By Maria Teresa Arias
A group of women wearing black shoes with metal plates on their soles and heels are reflected in a mirror. The room fills with the noise of dance steps. Deborah Jones, tap dance instructor, stands in the front of the room and stops the class to ask, “Are
you ready for the music?”
Jones took her first tap dance lessons at the Cinderella Dance Studio in Redondo Beach, Calif., when she was 5 years old. She said back then she did not think she would become a dance instructor.
Jones said that teaching happened accidentally, but once she started, she realized she loved it and has continued teaching since.
Jones has been teaching tap dance at Brookhaven College since Fall 2009.
She said tap dance is the hardest type of dancing because it is not only about looking good while dancing and having the right technique. Tap also involves adding percussion to the music while doing so.
Mila Lucas, a student who is also a teacher and owns a dance studio, said she loves this particular class because of the way Jones teaches it.
Lucas said she had taken tap dance lessons before, but likes this class because it combines both technique and learning by listening and sticking to the rhythm of the music. “I play piano, too, so I learn better by listening,” Lucas said.

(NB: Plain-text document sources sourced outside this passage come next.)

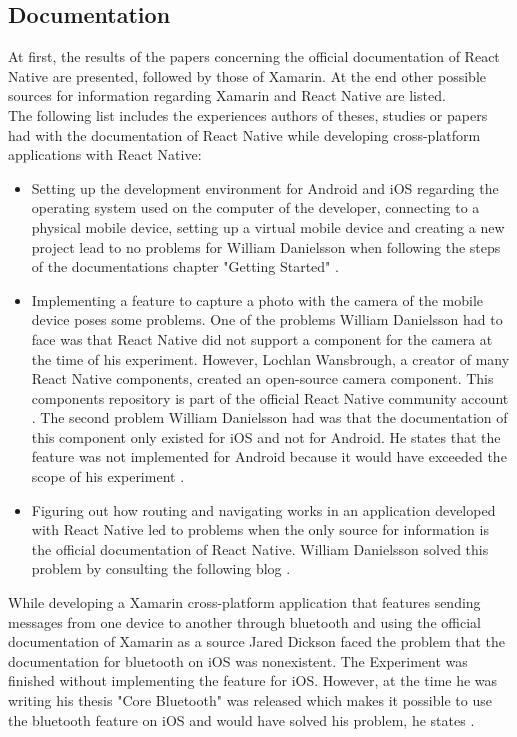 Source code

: \documentclass[Bachelor,BIF,english]{twbook}
\begin{document}
\subsection{Documentation}
At first, the results of the papers concerning the official documentation of React Native are presented, followed by those of Xamarin. At the end other possible sources for information regarding Xamarin and React Native are listed. 
\\[\baselineskip]
The following list includes the experiences authors of theses, studies or papers had with the documentation of React Native \cite{ReactNativeDoc} while developing cross-platform applications with React Native: 
\begin{itemize}
\item Setting up the development environment for Android and iOS regarding the operating system used on the computer of the developer, connecting to a physical mobile device, setting up a virtual mobile device and creating a new project lead to no problems for William Danielsson when following the steps of the documentations chapter "Getting Started" \cite[p.~18]{Danielsson_2016}.
\item Implementing a feature to capture a photo with the camera of the mobile device poses some problems. One of the problems William Danielsson had to face was that React Native did not support a component for the camera at the time of his experiment. However, Lochlan Wansbrough, a creator of many React Native components, created an open-source camera component. This components repository \cite{ReactNativeCamera} is part of the official React Native community account \cite{ReactNativeCommunity}. The second problem William Danielsson had was that the documentation of this component only existed for iOS and not for Android. He states that the feature was not implemented for Android because it would have exceeded the scope of his experiment \cite[p.~23-24]{Danielsson_2016}.
\item Figuring out how routing and navigating works in an application developed with React Native led to problems when the only source for information is the official documentation of React Native. William Danielsson solved this problem by consulting the following blog \cite{ReactNativeBlog} \cite[p.~51]{Danielsson_2016}.
\end{itemize}
While developing a Xamarin cross-platform application that features sending messages from one device to another through bluetooth and using the official documentation of Xamarin \cite{XamarinDoc} as a source Jared Dickson faced the problem that the documentation for bluetooth on iOS was nonexistent. The Experiment was finished without implementing the feature for iOS. However, at the time he was writing his thesis "Core Bluetooth" was released which makes it possible to use the bluetooth feature on iOS and would have solved his problem, he states \cite[p.~11]{Dickson_2013}.
\end{document}
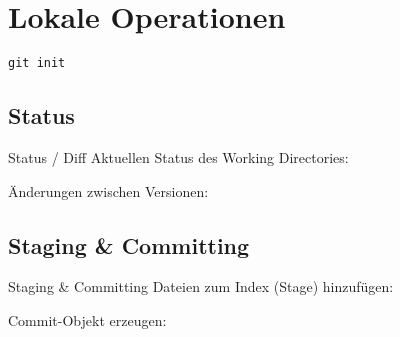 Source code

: \section{Lokale Operationen}

\begin{frame}{}
    \vspace{2cm}
    \center \Huge \texttt{git init}
\end{frame}

\subsection{Status}
\begin{frame}{Status / Diff}
    Aktuellen Status des Working Directories:\\[1em]


    \vspace{1em}
    \pause

    Änderungen zwischen Versionen:\\[1em]

\end{frame}


\subsection{Staging \& Committing}
\begin{frame}{Staging \& Committing}
    Dateien zum Index (Stage) hinzufügen:\\[1em]


    \vspace{1em}

    Commit-Objekt erzeugen:\\[1em]

\end{frame}


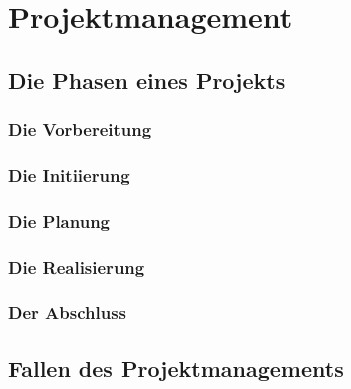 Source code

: \chapter				{Projektmanagement}											
	\section 			{Die Phasen eines Projekts}										
		\subsection 	{Die Vorbereitung}												
		\subsection 	{Die Initiierung}												
		\subsection 	{Die Planung}													
		\subsection 	{Die Realisierung}												
		\subsection 	{Der Abschluss}													
	\section 			{Fallen des Projektmanagements}									
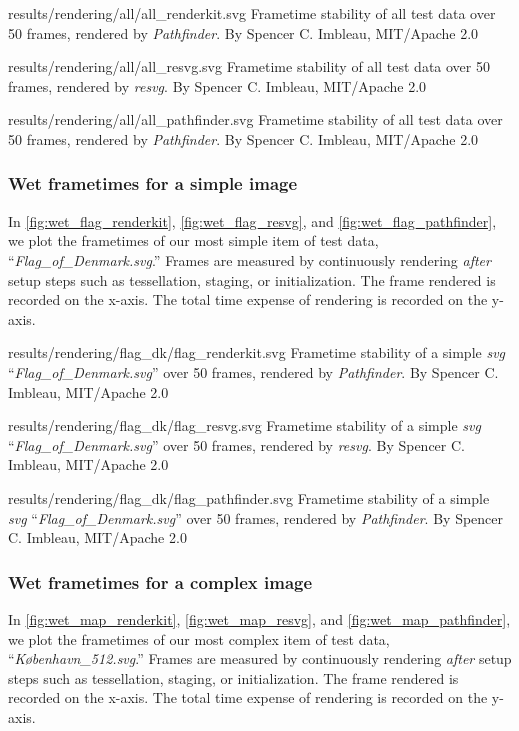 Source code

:\widesvg
{results/rendering/all/all_renderkit.svg}
{Frametime stability of all test data over 50 frames, rendered by \textit{Pathfinder}.\label{fig:wet_all_renderkit}}
{By Spencer C. Imbleau, MIT/Apache 2.0}\medskip

\widesvg
{results/rendering/all/all_resvg.svg}
{Frametime stability of all test data over 50 frames, rendered by \textit{resvg}.\label{fig:wet_all_resvg}}
{By Spencer C. Imbleau, MIT/Apache 2.0}\medskip

\widesvg
{results/rendering/all/all_pathfinder.svg}
{Frametime stability of all test data over 50 frames, rendered by \textit{Pathfinder}.\label{fig:wet_all_pathfinder}}
{By Spencer C. Imbleau, MIT/Apache 2.0}

\subsubsection{Wet frametimes for a simple image}
In \cref{fig:wet_flag_renderkit}, \cref{fig:wet_flag_resvg}, and \cref{fig:wet_flag_pathfinder}, we plot the frametimes of our most simple item of test data, ``\textit{Flag\_of\_Denmark.svg}.'' Frames are measured by continuously rendering \emph{after} setup steps such as tessellation, staging, or initialization. The frame rendered is recorded on the x-axis. The total time expense of rendering is recorded on the y-axis.\medskip

\widesvg
{results/rendering/flag_dk/flag_renderkit.svg}
{Frametime stability of a simple \textit{svg} ``\textit{Flag\_of\_Denmark.svg}'' over 50 frames, rendered by \textit{Pathfinder}.\label{fig:wet_flag_renderkit}}
{By Spencer C. Imbleau, MIT/Apache 2.0}\medskip

\widesvg
{results/rendering/flag_dk/flag_resvg.svg}
{Frametime stability of a simple \textit{svg} ``\textit{Flag\_of\_Denmark.svg}'' over 50 frames, rendered by \textit{resvg}.\label{fig:wet_flag_resvg}}
{By Spencer C. Imbleau, MIT/Apache 2.0}\medskip

\widesvg
{results/rendering/flag_dk/flag_pathfinder.svg}
{Frametime stability of a simple \textit{svg} ``\textit{Flag\_of\_Denmark.svg}'' over 50 frames, rendered by \textit{Pathfinder}.\label{fig:wet_flag_pathfinder}}
{By Spencer C. Imbleau, MIT/Apache 2.0}


\subsubsection{Wet frametimes for a complex image}
In \cref{fig:wet_map_renderkit}, \cref{fig:wet_map_resvg}, and \cref{fig:wet_map_pathfinder}, we plot the frametimes of our most complex item of test data, ``\textit{København\_512.svg}.'' Frames are measured by continuously rendering \emph{after} setup steps such as tessellation, staging, or initialization. The frame rendered is recorded on the x-axis. The total time expense of rendering is recorded on the y-axis.\medskip

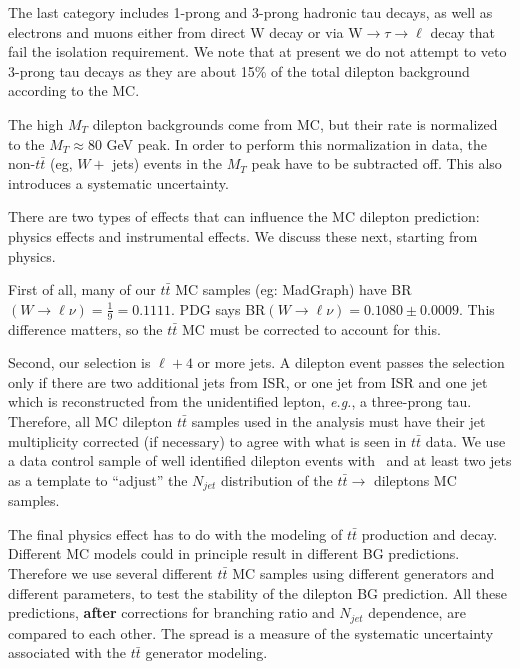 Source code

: The last category includes 1-prong and 3-prong hadronic tau decays, as well as electrons and muons either from direct W decay or via W$\to\tau\to\ell$ decay 
that fail the isolation requirement.
We note that at present we do not attempt to veto 3-prong tau decays as they are about 15\% of the total dilepton background according to the MC.

The high $M_T$ dilepton backgrounds come from MC, but their rate is normalized to the 
$M_T \approx 80$ GeV peak.  In order to perform this normalization in
data, the non-$t\bar{t}$ (eg, $W +$ jets)
events in the $M_T$ peak have to be subtracted off.  This also introduces a systematic uncertainty.

There are two types of effects that can influence the MC dilepton prediction: physics effects 
and instrumental effects.  We discuss these next, starting from physics.

First of all, many of our $t\bar{t}$ MC samples (eg: MadGraph) have
 BR$(W \to \ell \nu)=\frac{1}{9} = 0.1111$.
PDG says BR$(W \to \ell \nu) = 0.1080 \pm 0.0009$.  This difference matters, so the $t\bar{t}$ MC 
must be corrected to account for this.

Second, our selection is $\ell +4$ or more jets.  A dilepton event passes the selection only if there are 
two additional jets from ISR, or one jet from ISR and one jet which is reconstructed from the 
unidentified lepton, {\it e.g.}, a three-prong tau.  Therefore, all MC dilepton $t\bar{t}$ samples used
in the analysis must have their jet multiplicity corrected (if necessary) to agree with what is 
seen in $t\bar{t}$ data.  We use a data control sample of well identified dilepton events with
\met\ and at least two jets as a template to ``adjust'' the $N_{jet}$ distribution of the $t\bar{t} \to$
dileptons MC samples.

The final physics effect has to do with the modeling of $t\bar{t}$ production and decay.  Different
MC models could in principle result in different BG predictions.  Therefore we use several different 
$t\bar{t}$ MC samples using different generators and different parameters, to test the stability
of the dilepton BG prediction.  All these predictions, {\bf after} corrections for branching ratio
and $N_{jet}$ dependence, are compared to each other.  The spread is a measure of the systematic
uncertainty associated with the $t\bar{t}$ generator modeling.

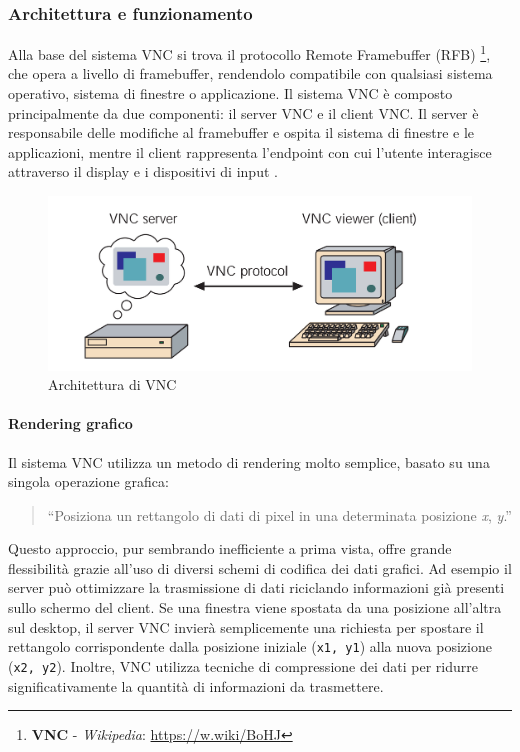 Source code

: \documentclass[12pt,a4paper,openright,twoside]{book}
\begin{document}
\subsubsection{Architettura e funzionamento}
Alla base del sistema \ac{VNC} si trova il protocollo Remote Framebuffer (RFB)
\footnote{\textbf{\ac{VNC}} - \emph{Wikipedia}: \url{https://w.wiki/BoHJ}},
che opera a livello di framebuffer,
rendendolo compatibile con qualsiasi sistema operativo,
sistema di finestre o applicazione.
%
Il sistema \ac{VNC} è composto principalmente da due componenti:
il server \ac{VNC} e il client \ac{VNC}.
%
Il server è responsabile delle modifiche al framebuffer e ospita il sistema di finestre e le applicazioni,
mentre il client rappresenta l'endpoint con cui l'utente interagisce attraverso il display e i dispositivi di input \cite{richardson1998vnc}.

\begin{figure}
    \centering
    \includegraphics[width=.6\linewidth]{figures/VNC architecture.png}
    \caption[xarch]{Architettura di \ac{VNC} \cite{richardson1998vnc}}
\end{figure}

\paragraph{Rendering grafico}
Il sistema \ac{VNC} utilizza un metodo di rendering molto semplice, basato su una singola operazione grafica:
\begin{quote}
    ``Posiziona un rettangolo di dati di pixel in una determinata posizione \emph{x}, \emph{y}.''
\end{quote}
Questo approccio, pur sembrando inefficiente a prima vista, offre grande flessibilità grazie all'uso di diversi schemi di codifica dei dati grafici.
%
Ad esempio il server può ottimizzare la trasmissione di dati riciclando informazioni già presenti sullo schermo del client.
%
Se una finestra viene spostata da una posizione all'altra sul desktop,
il server \ac{VNC} invierà semplicemente una richiesta per spostare il rettangolo corrispondente dalla posizione iniziale (\texttt{x1, y1}) alla nuova posizione (\texttt{x2, y2}).
%
Inoltre, \ac{VNC} utilizza tecniche di compressione dei dati per ridurre significativamente la quantità di informazioni da trasmettere.
\end{document}
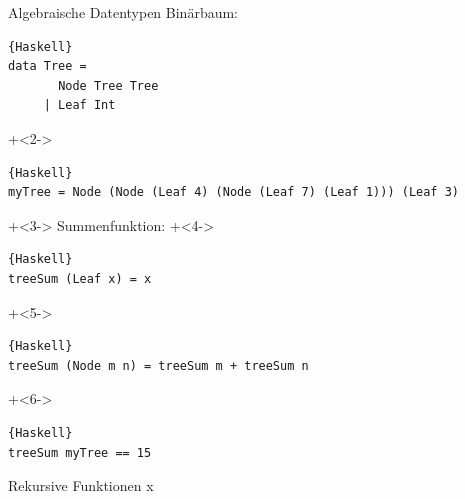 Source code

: \begin{frame}[fragile]{Algebraische Datentypen}
Binärbaum:
\begin{lstlisting}{Haskell}
data Tree =
       Node Tree Tree
     | Leaf Int
\end{lstlisting}

\onslide+<2->
\begin{lstlisting}{Haskell}
myTree = Node (Node (Leaf 4) (Node (Leaf 7) (Leaf 1))) (Leaf 3)
\end{lstlisting}

\onslide+<3->
Summenfunktion:
\onslide+<4->
\begin{lstlisting}{Haskell}
treeSum	(Leaf x) = x
\end{lstlisting}
\onslide+<5->
\vspace{-1.1em}
\begin{lstlisting}{Haskell}
treeSum (Node m n) = treeSum m + treeSum n
\end{lstlisting}
\onslide+<6->
\begin{lstlisting}{Haskell}
treeSum myTree == 15
\end{lstlisting}
\end{frame}


\begin{frame}[fragile]{Rekursive Funktionen}
x
\end{frame}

Tap dance at Brookhaven used to be both a continuing education and credit course class, but this semester it became part of the 50+ Education Program.
Charlie Atha, a 50+ Education Program student, said she always wanted to tap dance but did not have the chance until four years ago when she started taking the class.
Atha said the reason she loves tap so much is because it helps her to stay young.
“I have realized that the more I practice, the sharper my mind gets,” Atha said. “If you constantly keep thinking about yourself being old, you will feel and act as if you’re old, and people will see you as an old person.”